I had been in Johannesburg shortly after the massacre at the Lonmin platinum mine in Marikana in 2012 where police opened fire on striking mineworkers, killing 34, some shot in the back, and wounding many others. The inquiry shortly thereafter included emails between Ramaphosa, now a Lonmin board member and shareholder, denying the strike was a labour action. In the emails he dismissed the mineworkers as hoodlums and urged Lonmin managers to call in the full powers of the law to force an end the strike.

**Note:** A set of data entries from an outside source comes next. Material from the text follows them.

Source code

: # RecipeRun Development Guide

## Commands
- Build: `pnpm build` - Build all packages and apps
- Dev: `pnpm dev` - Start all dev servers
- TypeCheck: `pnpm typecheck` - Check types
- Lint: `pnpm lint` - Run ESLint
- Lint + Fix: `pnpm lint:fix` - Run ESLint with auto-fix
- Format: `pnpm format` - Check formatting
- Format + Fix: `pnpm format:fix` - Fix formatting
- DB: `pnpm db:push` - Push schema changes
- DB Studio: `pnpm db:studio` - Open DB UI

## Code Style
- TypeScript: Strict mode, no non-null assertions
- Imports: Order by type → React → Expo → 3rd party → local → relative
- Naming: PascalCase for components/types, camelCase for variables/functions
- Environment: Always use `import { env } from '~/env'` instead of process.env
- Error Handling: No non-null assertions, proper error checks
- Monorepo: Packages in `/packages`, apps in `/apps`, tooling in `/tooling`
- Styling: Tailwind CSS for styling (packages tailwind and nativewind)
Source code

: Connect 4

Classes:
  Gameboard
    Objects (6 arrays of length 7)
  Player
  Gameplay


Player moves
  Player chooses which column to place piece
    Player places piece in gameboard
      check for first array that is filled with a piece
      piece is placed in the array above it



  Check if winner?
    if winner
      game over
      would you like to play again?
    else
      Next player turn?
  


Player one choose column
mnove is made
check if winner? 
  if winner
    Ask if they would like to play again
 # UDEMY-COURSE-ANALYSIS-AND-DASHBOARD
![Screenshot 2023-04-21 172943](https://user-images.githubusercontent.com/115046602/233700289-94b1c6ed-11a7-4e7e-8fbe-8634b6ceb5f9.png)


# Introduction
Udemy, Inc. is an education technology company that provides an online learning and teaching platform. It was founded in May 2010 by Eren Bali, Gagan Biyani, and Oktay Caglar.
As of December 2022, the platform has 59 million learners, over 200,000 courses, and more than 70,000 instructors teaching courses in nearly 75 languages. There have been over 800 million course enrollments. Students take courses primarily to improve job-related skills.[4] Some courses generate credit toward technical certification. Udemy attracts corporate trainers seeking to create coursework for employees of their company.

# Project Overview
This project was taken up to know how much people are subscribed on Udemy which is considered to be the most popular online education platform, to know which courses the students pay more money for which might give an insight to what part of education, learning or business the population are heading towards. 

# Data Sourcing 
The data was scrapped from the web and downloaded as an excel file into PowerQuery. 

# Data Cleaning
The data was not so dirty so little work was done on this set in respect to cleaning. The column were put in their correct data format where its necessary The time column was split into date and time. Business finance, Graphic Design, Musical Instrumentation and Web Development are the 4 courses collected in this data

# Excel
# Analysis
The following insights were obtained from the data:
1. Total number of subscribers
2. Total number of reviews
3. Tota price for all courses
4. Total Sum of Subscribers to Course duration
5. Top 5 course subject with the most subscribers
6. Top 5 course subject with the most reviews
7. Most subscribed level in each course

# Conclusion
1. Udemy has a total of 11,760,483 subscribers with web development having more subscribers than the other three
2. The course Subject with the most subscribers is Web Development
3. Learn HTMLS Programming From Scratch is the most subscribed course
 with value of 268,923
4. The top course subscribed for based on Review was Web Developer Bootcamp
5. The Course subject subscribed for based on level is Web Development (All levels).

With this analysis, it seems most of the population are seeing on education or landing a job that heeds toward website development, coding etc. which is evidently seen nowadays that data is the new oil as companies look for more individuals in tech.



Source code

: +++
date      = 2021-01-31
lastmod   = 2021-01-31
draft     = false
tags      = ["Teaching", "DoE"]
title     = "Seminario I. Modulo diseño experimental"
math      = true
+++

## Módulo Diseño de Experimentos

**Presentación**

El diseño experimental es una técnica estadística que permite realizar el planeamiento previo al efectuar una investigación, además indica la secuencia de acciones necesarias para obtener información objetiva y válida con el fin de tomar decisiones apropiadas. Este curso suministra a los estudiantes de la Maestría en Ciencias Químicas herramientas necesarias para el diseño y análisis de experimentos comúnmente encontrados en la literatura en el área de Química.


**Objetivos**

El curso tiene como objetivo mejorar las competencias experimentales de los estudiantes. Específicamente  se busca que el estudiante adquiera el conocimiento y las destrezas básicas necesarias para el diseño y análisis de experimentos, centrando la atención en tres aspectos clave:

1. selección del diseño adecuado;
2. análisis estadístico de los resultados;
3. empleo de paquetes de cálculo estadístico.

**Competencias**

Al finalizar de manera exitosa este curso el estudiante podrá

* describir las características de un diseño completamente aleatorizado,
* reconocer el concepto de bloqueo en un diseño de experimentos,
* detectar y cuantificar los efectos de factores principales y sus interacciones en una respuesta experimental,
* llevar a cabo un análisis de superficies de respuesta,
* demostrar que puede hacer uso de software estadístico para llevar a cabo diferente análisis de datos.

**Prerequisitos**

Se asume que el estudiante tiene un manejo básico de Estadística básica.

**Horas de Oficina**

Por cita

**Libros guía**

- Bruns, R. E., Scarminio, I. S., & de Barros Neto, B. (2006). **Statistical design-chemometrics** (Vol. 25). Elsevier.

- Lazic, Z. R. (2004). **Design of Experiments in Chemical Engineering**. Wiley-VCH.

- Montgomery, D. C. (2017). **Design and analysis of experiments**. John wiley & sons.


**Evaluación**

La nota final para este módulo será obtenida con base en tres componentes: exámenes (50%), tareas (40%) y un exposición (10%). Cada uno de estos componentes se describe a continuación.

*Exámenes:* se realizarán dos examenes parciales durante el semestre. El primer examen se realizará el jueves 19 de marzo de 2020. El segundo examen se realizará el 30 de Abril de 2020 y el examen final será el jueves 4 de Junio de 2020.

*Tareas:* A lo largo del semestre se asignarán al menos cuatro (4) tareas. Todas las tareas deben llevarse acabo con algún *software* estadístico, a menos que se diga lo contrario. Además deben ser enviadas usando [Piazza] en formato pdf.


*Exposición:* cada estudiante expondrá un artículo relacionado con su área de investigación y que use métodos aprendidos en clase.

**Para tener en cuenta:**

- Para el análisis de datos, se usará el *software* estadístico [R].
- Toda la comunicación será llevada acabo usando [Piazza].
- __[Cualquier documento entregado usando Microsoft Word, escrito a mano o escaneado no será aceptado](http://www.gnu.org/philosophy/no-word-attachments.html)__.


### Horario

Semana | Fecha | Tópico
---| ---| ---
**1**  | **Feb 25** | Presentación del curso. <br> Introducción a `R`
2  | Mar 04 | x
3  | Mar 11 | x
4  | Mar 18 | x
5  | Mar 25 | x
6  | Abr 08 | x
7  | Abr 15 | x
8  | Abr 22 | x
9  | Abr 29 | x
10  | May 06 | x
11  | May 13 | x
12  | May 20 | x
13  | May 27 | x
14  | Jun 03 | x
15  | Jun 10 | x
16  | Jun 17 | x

The greatest concern voiced by Ramaphosa and other ANC leaders was that the labour unrest might diminish investor confidence.
In the midst of this bleak scenario came news that the NUMSA Special Congress held December 16-20 had resulted in a remarkable repositioning of South Africa’s 338,000 member National Union of Metalworkers. I had read the resolutions with excitement from Canada with the call for a united front against neoliberalism and the exploration of the establishment of a movement toward socialism. I had hoped to get together with old friends from NUMSA for a coffee as I passed through Johannesburg in late January. “No time for a coffee” was the reply, but instead they invited me to join them at the political school they were holding with 170 stewards from their nine regions. The week-long school was to culminate in a “Resistance Expo” on the Saturday to which they had invited community groups divided into 13 different sectors, from land and food sovereignty to health services, LGBTI to solidarity economy, immigrants to the unemployed. These groups were invited to share their experiences and strategies of fighting against neoliberalism. I got to sit in on the last four days of intense debates and presentations and moments of encounter as NUMSA Education Department worked to equip NUMSA leaders at the base to take on the resolutions more fully and explore how to implement them at the local level.
Marikana marked a turning point and NUMSA pondered long and hard the lessons of Marikana as it prepared its Special Congress, especially the mass exodus from NUMSA’s counterpart private sector giant in COSATU, the National Union of Mineworkers (NUM). In May 2013, NUM reported publicly a loss of 40,000 or 14 per cent of its membership, with further losses since. Some NUM members fled to AMCU, a newer rival union in the mining sector created by former NUM leaders. Some Marikana miners remained in independent worker committees. Some came knocking at NUMSA’s door, leading to accusations that NUMSA was poaching. The NUMSA reply – we are not dealing with rhinos here – did little to quell anxieties. The NUMSA Congress included a discussion on this question. The Congress documents stated that NUMSA was not seeking out members from other unions but found itself faced with workers who, on their own accord, were seeking out NUMSA. It was difficult to turn away workers who voluntarily wanted to join NUMSA, particularly when turning them away meant sending them to non-COSATU unions.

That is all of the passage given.